The Playw(right) Choice

TAP’s 2024 season features plays by two Wisconsinite playwrights, four female playwrights

There are many things to pay attention to while you watch a play: the acting, the set design, the music, the story. 

As an audience member, the person who actually wrote the production you’re watching might be the last thing on your mind. But behind the scenes, deciding whose work to put onstage is a real consideration.

When Sturgeon Bay’s Third Avenue PlayWorks (TAP) was picking productions for its 2024 season, highlighting the work of two groups – female playwrights and Wisconsin-based writers – was a playbill priority, according to TAP’s Jackie and Steve Kane Artistic Director Jacob Janssen. Of the company’s five upcoming plays, four were written by women and two by Wisconsin-based playwrights, with one featured writer fitting into both categories.

That writer is Erica Berman, a Madison-based playwright who wrote No Wake, a play about an unlikely friendship that will be onstage at TAP Sept. 25 – Oct. 13. Though the story is set on Lake Winnipesaukee in New Hampshire, the lakeside resort-town setting makes the play feel much closer to home, Janssen said. 

“It feels like an incredibly Door County story,” Janssen said. “It’s written by someone who has grown up in Wisconsin and knows this place deeply, so we’re really excited to have it.” 

Berman’s plays have previously been produced in the state and beyond it, including The Winnipesaukee Playhouse, located near the setting of No Wake. Her play Finder and the North Star was directed by former TAP actor C. Michael Wright, and was part of statewide theater festival World Premiere Wisconsin alongside several Door County theater companies, including TAP, Peninsula Players Theatre and Northern Sky Theater. 

The next Wisconsin-made play to be shown at TAP is A Gift of the Magi, a classic story reimagined as a chamber musical by UW-Milwaukee grads James DeVita and Josh Schmidt. The play made its 2010 world premiere at American Players Theatre in Spring Green, Wisconsin, and it’ll come to TAP Dec. 11-29.

In the same way shopping local helps local economies thrive, “shopping” for playwrights within the state keeps Wisconsin’s art economy healthy, Janssen said.

“Having a local arts economy where art institutions are investing in the talent that calls this place home means that those folks can continue to live here and they’re not going to move away to some other location because it’s potentially more lucrative,” Janssen said.

Featuring female playwrights is important to TAP for a different reason, that being the historical exclusion of women from theater.

The first four plays in TAP’s 2024 season are written by women, including the following: 

  • May 1-19, Ms. Holmes & Ms. Watson – Apt. 2B by Kate Hamill.

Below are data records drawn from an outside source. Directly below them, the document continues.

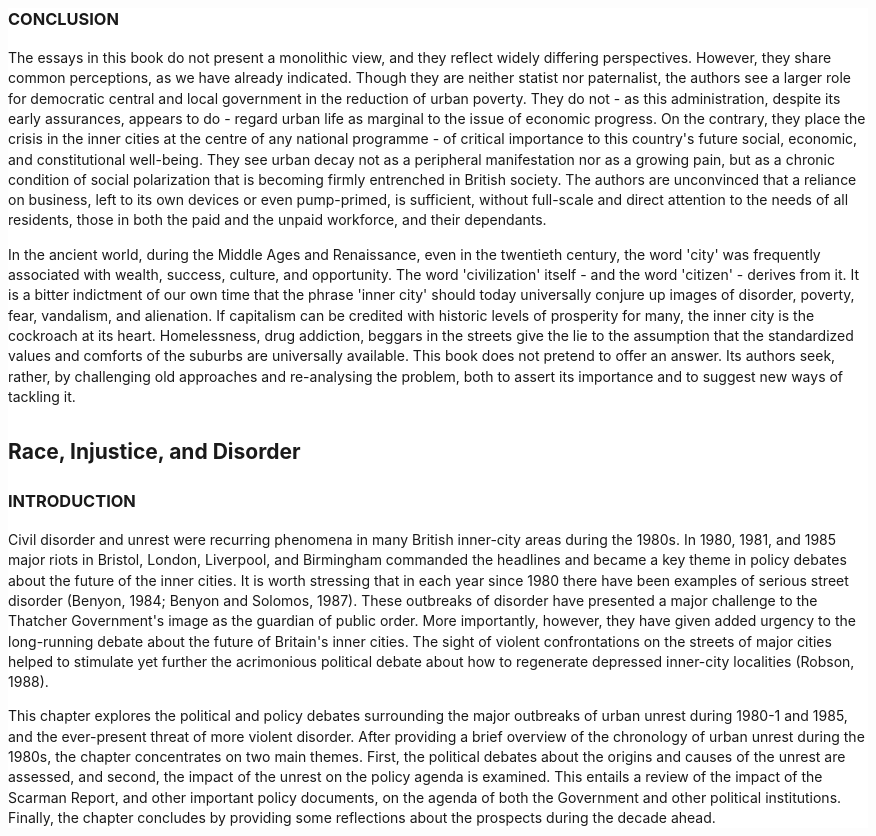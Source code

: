 ### CONCLUSION

The essays in this book do not present a monolithic view, and they reflect widely differing perspectives.
However, they share common perceptions, as we have already indicated.
Though they are neither statist nor paternalist, the authors see a larger role for democratic central and local government in the reduction of urban poverty.
They do not - as this administration, despite its early assurances, appears to do - regard urban life as marginal to the issue of economic progress.
On the contrary, they place the crisis in the inner cities at the centre of any national programme - of critical importance to this country's future social, economic, and constitutional well-being.
They see urban decay not as a peripheral manifestation nor as a growing pain, but as a chronic condition of social polarization that is becoming firmly entrenched in British society.
The authors are unconvinced that a reliance on business, left to its own devices or even pump-primed, is sufficient, without full-scale and direct attention to the needs of all residents, those in both the paid and the unpaid workforce, and their dependants.

In the ancient world, during the Middle Ages and Renaissance, even in the twentieth century, the word 'city' was frequently associated with wealth, success, culture, and opportunity.
The word 'civilization' itself - and the word 'citizen' - derives from it.
It is a bitter indictment of our own time that the phrase 'inner city' should today universally conjure up images of disorder, poverty, fear, vandalism, and alienation.
If capitalism can be credited with historic levels of prosperity for many, the inner city is the cockroach at its heart.
Homelessness, drug addiction, beggars in the streets give the lie to the assumption that the standardized values and comforts of the suburbs are universally available.
This book does not pretend to offer an answer.
Its authors seek, rather, by challenging old approaches and re-analysing the problem, both to assert its importance and to suggest new ways of tackling it.

## Race, Injustice, and Disorder

### INTRODUCTION

Civil disorder and unrest were recurring phenomena in many British inner-city areas during the 1980s.
In 1980, 1981, and 1985 major riots in Bristol, London, Liverpool, and Birmingham commanded the headlines and became a key theme in policy debates about the future of the inner cities.
It is worth stressing that in each year since 1980 there have been examples of serious street disorder (Benyon, 1984; Benyon and Solomos, 1987).
These outbreaks of disorder have presented a major challenge to the Thatcher Government's image as the guardian of public order.
More importantly, however, they have given added urgency to the long-running debate about the future of Britain's inner cities.
The sight of violent confrontations on the streets of major cities helped to stimulate yet further the acrimonious political debate about how to regenerate depressed inner-city localities (Robson, 1988).

This chapter explores the political and policy debates surrounding the major outbreaks of urban unrest during 1980-1 and 1985, and the ever-present threat of more violent disorder.
After providing a brief overview of the chronology of urban unrest during the 1980s, the chapter concentrates on two main themes.
First, the political debates about the origins and causes of the unrest are assessed, and second, the impact of the unrest on the policy agenda is examined.
This entails a review of the impact of the Scarman Report, and other important policy documents, on the agenda of both the Government and other political institutions.
Finally, the chapter concludes by providing some reflections about the prospects during the decade ahead.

The play is a “very silly, very fun, feminist retelling of Sherlock” that positions female versions of the main characters in a modern-day setting, according to Janssen. 
  • June 12-30, Stones in His Pockets by Marie Jones. The play will feature familiar faces from previous productions at TAP as it follows two movie extras trying to break into the Hollywood acting scene.
  • July 17 – Aug. 18, Jeeves Saves the Day by Margaret Raether (who Janssen jokes is “almost a Wisconsin writer,” as she lives just below the Wisconsin-Illinois border.) The play follows a quick-witted man as he navigates a series of entertaining escapades.
  • Sept. 25 – Oct. 13, No Wake by Erica Berman. 

Playwrights may be a hidden part of the production from an audience perspective, but they aren’t invisible to TAP. As the company prepares to take plays from the page to the stage, they talk with playwrights about their works and what they plan to do with them, Janssen said. This happens less frequently with writers of established plays that have already been performed, and more frequently with playwrights of world premieres.

Forging relationships with playwrights means creating the potential for more collaboration with them in the future – but more than that, it makes for a more robust rendition of the writer’s work. 

“One of the great things about doing work by living playwrights is that we can actually get in touch with them and ask them questions and get responses,” Janssen said. “Making efforts to be in dialogue with those writers makes the work deeper and more vital and alive.”